O posicionamento foi adotado nesta terça-feira (29/03) pela Câmara Superior do tribunal. Os julgadores analisaram o processo de uma empresa que alegava que não deveria incidir a contribuição previdenciária sobre valores gastos com planos de saúde oferecidos a seus funcionários.

A discussão dividiu o colegiado. A polêmica girou em torno das distintas interpretações do artigo 28 da Lei 8.212/91, que define que “o valor relativo à assistência prestada por serviço médico ou odontológico” não entrará no salário-contribuição, desde que “a cobertura abranja a totalidade dos empregados e dirigentes da empresa”. O salário-contribuição é a base de cálculo da contribuição previdenciária.

Para os conselheiros que votaram de forma favorável à manutenção da cobrança fiscal, o termo “cobertura” quer dizer que todos os funcionários devem receber o mesmo plano de saúde. De acordo com o entendimento, deve haver não só a universalidade, como a homogeneidade dos planos de saúde.
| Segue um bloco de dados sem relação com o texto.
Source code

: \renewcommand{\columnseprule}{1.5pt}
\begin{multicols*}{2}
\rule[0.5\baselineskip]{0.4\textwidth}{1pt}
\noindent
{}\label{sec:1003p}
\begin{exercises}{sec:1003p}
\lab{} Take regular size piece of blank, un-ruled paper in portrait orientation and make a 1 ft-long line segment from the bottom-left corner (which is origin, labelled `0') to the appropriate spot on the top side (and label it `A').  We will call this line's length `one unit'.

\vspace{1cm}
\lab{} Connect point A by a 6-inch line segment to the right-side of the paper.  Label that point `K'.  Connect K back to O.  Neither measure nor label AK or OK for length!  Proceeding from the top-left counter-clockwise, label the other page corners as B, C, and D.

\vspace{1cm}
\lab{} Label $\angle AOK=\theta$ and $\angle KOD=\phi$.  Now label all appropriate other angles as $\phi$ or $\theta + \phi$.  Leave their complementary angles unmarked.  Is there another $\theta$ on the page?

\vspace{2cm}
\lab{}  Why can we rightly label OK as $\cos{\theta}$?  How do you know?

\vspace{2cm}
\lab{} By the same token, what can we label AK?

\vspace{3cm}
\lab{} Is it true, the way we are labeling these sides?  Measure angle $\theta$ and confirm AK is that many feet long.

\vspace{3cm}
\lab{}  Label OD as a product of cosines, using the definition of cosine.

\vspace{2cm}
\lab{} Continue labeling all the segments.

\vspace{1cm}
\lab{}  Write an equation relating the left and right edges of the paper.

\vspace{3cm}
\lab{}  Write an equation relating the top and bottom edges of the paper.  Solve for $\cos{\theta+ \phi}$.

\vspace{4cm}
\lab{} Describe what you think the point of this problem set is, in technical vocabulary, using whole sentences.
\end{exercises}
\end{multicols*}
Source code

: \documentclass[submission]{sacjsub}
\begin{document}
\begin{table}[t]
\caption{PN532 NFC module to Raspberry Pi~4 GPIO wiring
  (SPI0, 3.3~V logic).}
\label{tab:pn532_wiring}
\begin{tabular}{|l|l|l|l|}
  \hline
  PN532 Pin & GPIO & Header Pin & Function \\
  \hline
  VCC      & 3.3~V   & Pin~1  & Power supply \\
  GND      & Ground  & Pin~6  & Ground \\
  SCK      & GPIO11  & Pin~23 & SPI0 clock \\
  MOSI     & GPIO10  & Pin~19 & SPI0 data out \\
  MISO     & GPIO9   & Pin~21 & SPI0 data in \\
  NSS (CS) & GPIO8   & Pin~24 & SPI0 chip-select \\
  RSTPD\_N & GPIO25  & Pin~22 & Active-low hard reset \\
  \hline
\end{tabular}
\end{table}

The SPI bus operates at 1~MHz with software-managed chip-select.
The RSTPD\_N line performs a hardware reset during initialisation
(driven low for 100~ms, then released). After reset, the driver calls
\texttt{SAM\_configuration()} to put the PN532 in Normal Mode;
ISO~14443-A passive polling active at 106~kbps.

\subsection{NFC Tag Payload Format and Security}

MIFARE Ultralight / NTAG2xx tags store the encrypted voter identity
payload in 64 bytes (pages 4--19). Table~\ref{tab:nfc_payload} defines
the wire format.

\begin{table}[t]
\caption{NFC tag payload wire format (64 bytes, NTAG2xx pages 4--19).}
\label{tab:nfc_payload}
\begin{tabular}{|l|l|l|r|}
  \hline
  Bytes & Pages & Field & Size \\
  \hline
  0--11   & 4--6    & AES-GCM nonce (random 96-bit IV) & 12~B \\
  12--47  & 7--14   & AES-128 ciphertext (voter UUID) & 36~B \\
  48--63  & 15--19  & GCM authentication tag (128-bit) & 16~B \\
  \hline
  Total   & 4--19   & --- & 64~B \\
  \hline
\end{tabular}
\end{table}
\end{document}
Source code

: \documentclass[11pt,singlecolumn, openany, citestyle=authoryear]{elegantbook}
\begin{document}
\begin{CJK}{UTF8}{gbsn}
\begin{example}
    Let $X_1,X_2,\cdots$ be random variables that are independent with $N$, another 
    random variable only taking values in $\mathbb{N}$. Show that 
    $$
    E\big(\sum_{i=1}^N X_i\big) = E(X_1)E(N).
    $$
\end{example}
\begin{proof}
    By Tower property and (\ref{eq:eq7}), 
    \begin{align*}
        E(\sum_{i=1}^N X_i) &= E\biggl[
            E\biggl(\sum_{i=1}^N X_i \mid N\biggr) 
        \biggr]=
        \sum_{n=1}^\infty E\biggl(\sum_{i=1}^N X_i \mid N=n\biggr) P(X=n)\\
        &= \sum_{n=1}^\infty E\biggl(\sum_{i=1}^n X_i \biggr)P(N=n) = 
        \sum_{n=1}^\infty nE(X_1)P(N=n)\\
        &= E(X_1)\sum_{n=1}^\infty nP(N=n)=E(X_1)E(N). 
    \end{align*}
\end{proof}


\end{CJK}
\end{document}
Os benefícios devem ser oferecidos a todos os funcionários, e todos os planos devem ser iguais.

O resultado favorável à tributação foi dado por voto de qualidade, que ocorre quando há empate, e o entendimento do presidente da turma, que representa a Fazenda Nacional, é utilizado para resolver a questão.

O caso foi relatado pela conselheira Ana Paula Fernandes, que ficou vencida. Para ela, podem ocorrer diferenciações nos planos, desde que não haja a discriminação de funcionários.

“É necesário que todos tenham acesso ao plano de saúde, mas [os planos] não precisam ser idênticos”, afirmou durante o julgamento.